Much to the chagrin of Naval Constructor George Claghorn, USS Constitution‘s first presidential visit came during the first launch attempt on September 20, 1797. President John Adams witnessed the attempt, during which the ship skidded a mere 27 feet and failed to launch.

James Madison

In 1811, President James Madison visited Constitution in Annapolis, Maryland, while Captain Isaac Hull was busy preparing the ship and its crew for foreign service. Madison declared war against Great Britain the following year on June 18, 1812.

Martin Van Buren

On June 24, 1833, Vice President (and future president) Martin Van Buren was in attendance when Constitution entered Dry Dock 1 in the Charlestown Navy Yard for repairs. President Andrew Jackson was also in Boston, but was too unwell to attend the event.

Ulysses S. Grant

Following the end of the American Civil War, President Ulysses S. Grant visited Constitution in September 1869. “Old Ironsides” was functioning as school ship for the U.S. Naval Academy in Annapolis, Maryland.

Rutherford B. Hayes

President Rutherford B. Hayes and his cabinet visited the ship on November 11, 1880 while she was at the Philadelphia Navy Yard for overhaul. At the time, Constitution was one of four ships assigned to the Apprentice Training Squadron.

Calvin Coolidge

President Calvin Coolidge, accompanied by First Lady Grace Anna Goodhue Coolidge and Secretary of Commerce Herbert Hoover, sailed into Boston Harbor from Marblehead, Massachusetts, aboard the presidential yacht Mayflower to visit Constitution on August 8, 1925. Congress had authorized a major restoration for the ship in March 1925.

President Calvin Coolidge and Secretary of the Navy Wilbur hold a mounted lithograph of Gordan Grant's painting of USS Constitution, 1920s. [USS Constitution Museum Collection.]
In this later photograph, President Calvin Coolidge (left) and Secretary of the Navy Curtis D. Wilbur hold a lithograph of Gordan Grant’s painting of USS Constitution. [USS Constitution Museum Collection]

Herbert Hoover

During Constitution‘s three-coast National Cruise, following the extensive 1927-1931 restoration, Herbert Hoover visited the ship again, this time as president.
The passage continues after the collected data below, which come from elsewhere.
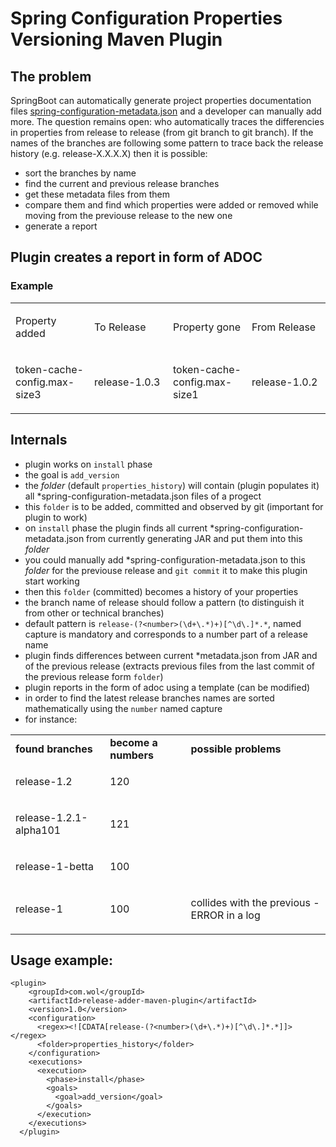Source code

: # Spring Configuration Properties Versioning Maven Plugin


## The problem
SpringBoot can automatically generate project properties documentation files
[spring-configuration-metadata.json](https://docs.spring.io/spring-boot/docs/current/reference/html/configuration-metadata.html)
and a developer can manually add more.
The question remains open: who automatically traces the differencies in properties from release to release (from git branch to git branch).
If the names of the branches are following some pattern to trace back the release history (e.g. release-X.X.X.X) then it is possible:
- sort the branches by name
- find the current and previous release branches
- get these metadata files from them
- compare them and find which properties were added or removed while moving from the previouse release to the new one
- generate a report

## Plugin creates a report in form of ADOC

### Example

<table class="tableblock frame-all grid-all stretch">
<colgroup>
<col style="width: 25%;">
<col style="width: 25%;">
<col style="width: 25%;">
<col style="width: 25%;">
</colgroup>
<tbody>
<tr>
<td class="tableblock halign-left valign-top"><p class="tableblock">Property added</p></td>
<td class="tableblock halign-left valign-top"><p class="tableblock">To Release</p></td>
<td class="tableblock halign-left valign-top"><p class="tableblock">Property gone</p></td>
<td class="tableblock halign-left valign-top"><p class="tableblock">From Release</p></td>
</tr>
<tr>
<td class="tableblock halign-left valign-top"><p class="tableblock">token-cache-config.max-size3</p></td>
<td class="tableblock halign-left valign-top"><p class="tableblock">release-1.0.3</p></td>
<td class="tableblock halign-left valign-top"><p class="tableblock">token-cache-config.max-size1</p></td>
<td class="tableblock halign-left valign-top"><p class="tableblock">release-1.0.2</p></td>
</tr>
</tbody>
</table>

## Internals
- plugin works on `install` phase
- the goal is `add_version`
- the *folder* (default `properties_history`) will contain (plugin populates it) all *spring-configuration-metadata.json files of a progect
- this `folder` is to be added, committed and observed by git (important for plugin to work)
- on `install` phase the plugin finds all current *spring-configuration-metadata.json from currently generating JAR and put them into this *folder*
- you could manually add *spring-configuration-metadata.json to this *folder* for the previouse release and `git commit` it to make this plugin start working
- then this `folder` (committed) becomes a history of your properties
- the branch name of release should follow a pattern (to distinguish it from other or technical branches)
- default pattern is `release-(?<number>(\d+\.*)+)[^\d\.]*.*`, named capture is mandatory and corresponds to a number part of a release name
- plugin finds differences between current *metadata.json from JAR and of the previous release (extracts previous files from the last commit of the previous release form `folder`) 
- plugin reports in the form of adoc using a template (can be modified) 
- in order to find the latest release branches names are sorted mathematically using the `number` named capture
- for instance:
<table>
<tbody>
<tr>
<td><b>found branches</b></td>
<td><b>become a numbers</b></td>
<td><b>possible problems</b></td>
</tr>
<tr>
<td><p>release-1.2</p></td>
<td><p>120</p></td>
<td><p></p></td>
</tr>
<tr>
<td><p>release-1.2.1-alpha101</p></td>
<td><p>121</p></td>
<td><p></p></td>
</tr>
<tr>
<td><p>release-1-betta</p></td>
<td><p>100</p></td>
<td><p></p></td>
</tr>
<tr>
<td><p>release-1</p></td>
<td><p>100</p></td>
<td><p>collides with the previous - ERROR in a log</p></td>
</tr>
</tbody>
</table> 
  
## Usage example:

    <plugin>
        <groupId>com.wol</groupId>
        <artifactId>release-adder-maven-plugin</artifactId>
        <version>1.0</version>
        <configuration>
          <regex><![CDATA[release-(?<number>(\d+\.*)+)[^\d\.]*.*]]></regex>
          <folder>properties_history</folder>
        </configuration>
        <executions>
          <execution>
            <phase>install</phase>
            <goals>
              <goal>add_version</goal>
            </goals>
          </execution>
        </executions>
      </plugin>

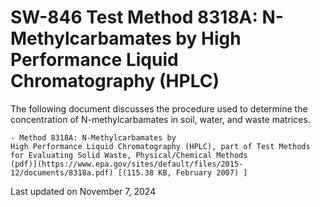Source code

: 
# SW-846 Test Method 8318A: N-Methylcarbamates by High Performance Liquid Chromatography (HPLC)  


The following document discusses the procedure used to determine the
concentration of N-methylcarbamates in soil, water, and waste matrices.

    - Method 8318A: N-Methylcarbamates by
    High Performance Liquid Chromatography (HPLC), part of Test Methods
    for Evaluating Solid Waste, Physical/Chemical Methods
    (pdf)](https://www.epa.gov/sites/default/files/2015-12/documents/8318a.pdf) [(115.38 KB, February 2007) ] 

Last updated on November 7, 2024

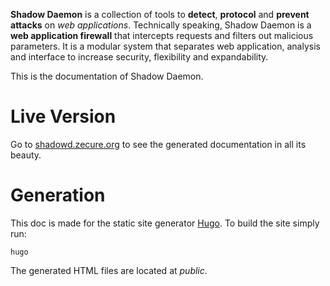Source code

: **Shadow Daemon** is a collection of tools to **detect**, **protocol** and **prevent** **attacks** on *web applications*. Technically speaking, Shadow Daemon is a **web application firewall** that intercepts requests and filters out malicious parameters. It is a modular system that separates web application, analysis and interface to increase security, flexibility and expandability.

This is the documentation of Shadow Daemon.

# Live Version
Go to [shadowd.zecure.org](https://shadowd.zecure.org/) to see the generated documentation in all its beauty.

# Generation
This doc is made for the static site generator [Hugo](https://gohugo.io/).
To build the site simply run:

    hugo

The generated HTML files are located at *public*.
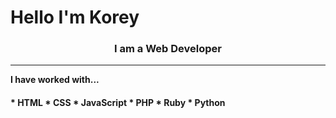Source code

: # Hello I'm Korey
<h3 align="center"><b>
I am a Web Developer<b></h3>
<hr>
I have worked with...
<br>
<h4>
* HTML
* CSS
* JavaScript
* PHP
* Ruby
* Python
<h4>
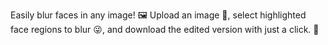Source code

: Easily blur faces in any image! 🖼️
Upload an image 📸, select highlighted face regions to blur 😜, and download the edited version with just a click. 📲
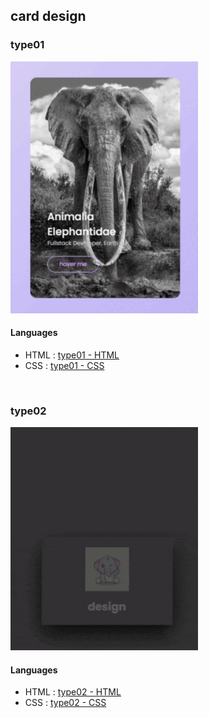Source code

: ## card design

### type01

<img src="./gif/type01.gif" width="300">

#### Languages

- HTML : [type01 - HTML](./type01/index.html)
- CSS  : [type01 - CSS](./type01/style.css)

<br>

### type02

<img src="./gif/type02.gif" width="300">

#### Languages

- HTML : [type02 - HTML](./type02/index.html)
- CSS  : [type02 - CSS](./type02/style.css)

<br>
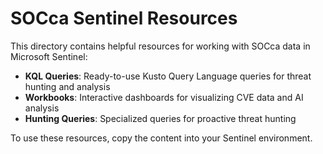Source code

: # SOCca Sentinel Resources

This directory contains helpful resources for working with SOCca data in Microsoft Sentinel:

- **KQL Queries**: Ready-to-use Kusto Query Language queries for threat hunting and analysis
- **Workbooks**: Interactive dashboards for visualizing CVE data and AI analysis
- **Hunting Queries**: Specialized queries for proactive threat hunting

To use these resources, copy the content into your Sentinel environment.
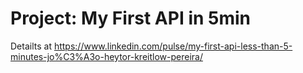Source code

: # Project: My First API in 5min
Detailts at https://www.linkedin.com/pulse/my-first-api-less-than-5-minutes-jo%C3%A3o-heytor-kreitlow-pereira/


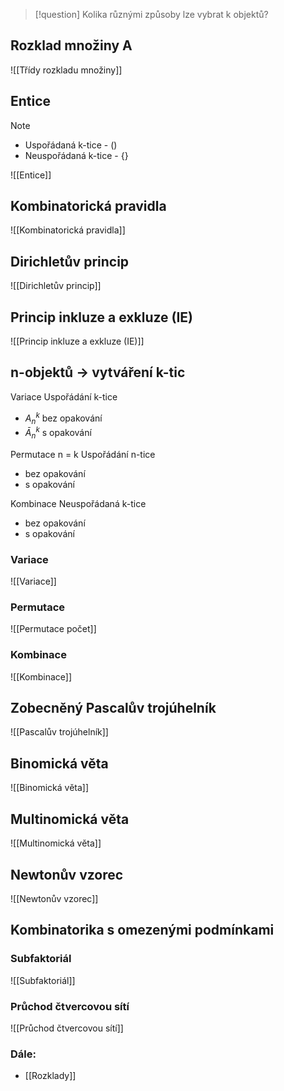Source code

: 
> [!question] 
> Kolika různými způsoby lze vybrat k objektů?

## Rozklad množiny A
![[Třídy rozkladu množiny]]


## Entice

> [!note]
>- Uspořádaná k-tice - $()$
>- Neuspořádaná k-tice - $\{\}$

![[Entice]]

## Kombinatorická pravidla
![[Kombinatorická pravidla]]

## Dirichletův princip
![[Dirichletův princip]]

## Princip inkluze a exkluze (IE)
![[Princip inkluze a exkluze (IE)]]


## n-objektů -> vytváření k-tic

Variace
Uspořádání k-tice
- $A^k_n$ bez opakování
- $\bar A ^k_n$ s opakování

Permutace
n = k
Uspořádání n-tice
- bez opakování
- s opakování

Kombinace
Neuspořádaná k-tice
- bez opakování
- s opakování

### Variace
![[Variace]]

### Permutace
![[Permutace počet]]

### Kombinace
![[Kombinace]]


## Zobecněný Pascalův trojúhelník
![[Pascalův trojúhelník]]

## Binomická věta
![[Binomická věta]]
## Multinomická věta
![[Multinomická věta]]

## Newtonův vzorec
![[Newtonův vzorec]]

## Kombinatorika s omezenými podmínkami

### Subfaktoriál
![[Subfaktoriál]]

### Průchod čtvercovou sítí
![[Průchod čtvercovou sítí]]
### Dále:
- [[Rozklady]]


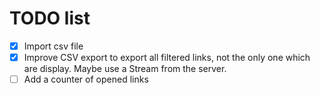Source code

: # TODO list

- [x] Import csv file
- [x] Improve CSV export to export all filtered links, not the only one which are display. Maybe use a Stream from the server.
- [ ] Add a counter of opened links
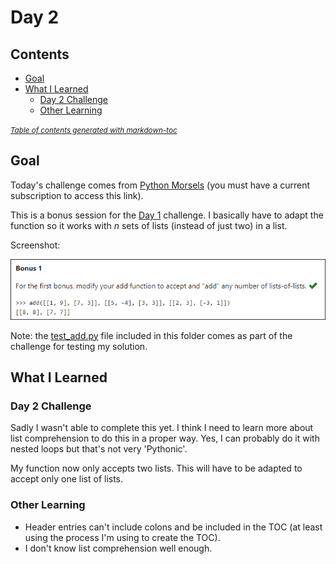 # Day 2

## Contents

- [Goal](#goal)
- [What I Learned](#what-i-learned)
  * [Day 2 Challenge](#day-2-challenge)
  * [Other Learning](#other-learning)

<small><i><a href='http://ecotrust-canada.github.io/markdown-toc/'>Table of contents generated with markdown-toc</a></i></small>

## Goal

Today's challenge comes from [Python Morsels](https://www.pythonmorsels.com/exercises/cb8fbdd52cf14f8cb31df4f06343cccf/) (you must have a current subscription to access this link).

This is a bonus session for the [Day 1](Days/01-02/) challenge. I basically have to adapt the function so it works with _n_ sets of lists (instead of just two) in a list.

Screenshot:

![](./images/2019-10-01-11-48-27.png)

Note: the [test_add.py](test_add.py) file included in this folder comes as part of the challenge for testing my solution.

## What I Learned

### Day 2 Challenge

Sadly I wasn't able to complete this yet. I think I need to learn more about list comprehension to do this in a proper way. Yes, I can probably do it with nested loops but that's not very 'Pythonic'.

My function now only accepts two lists. This will have to be adapted to accept only one list of lists. 

### Other Learning

- Header entries can't include colons and be included in the TOC (at least using the process I'm using to create the TOC).
- I don't know list comprehension well enough.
He, along with First Lady Lou Henry Hoover and Secretary of the Navy Charles Francis Adams, toured the ship on Armistice Day, November 11, 1931, while “Old Ironsides” was docked at the Washington Navy Yard. Hoover visited a third time in 1932.

U.S. Navy Photo via The Captain's Clerk (
President Herbert Hoover (center) and First Lady Lou Henry Hoover visit USS Constitution in Washington, D.C. on Armistice Day, 1931. The man at left with his back to the camera is Secretary of the Navy Charles Francis Adams. [U.S. Navy Photo via The Captain’s Clerk]

Franklin D. Roosevelt

President Franklin D. Roosevelt, a former assistant secretary of the navy, toured USS Constitution during his first visit to the Boston Navy Yard on August 10, 1940. Later that month, on August 24, 1940, the president requested that both Constitution and USS Constellation be recommissioned as symbolic flagships for the Atlantic and Pacific fleets.

Ronald Reagan

Ronald Reagan toured the Charlestown Navy Yard and Constitution while campaigning for the United States presidency on August 20, 1980. As president, he presented the World Ship Trust Maritime Heritage Award to USS Constitution in 1987.

President Ronald Reagan presents the World Ship Trust Award to USS Constitution. Commander David Cashman. [USS Constitution Museum Collection.]
President Ronald Reagan presents the World Ship Trust Maritime Heritage Award to USS Constitution and Commander David Cashman (far right) in 1987. [USS Constitution Museum Collection.]

William J. Clinton

While President Bill Clinton never boarded Constitution, he was saluted by the ship’s crew during a trip to Boston in 1997.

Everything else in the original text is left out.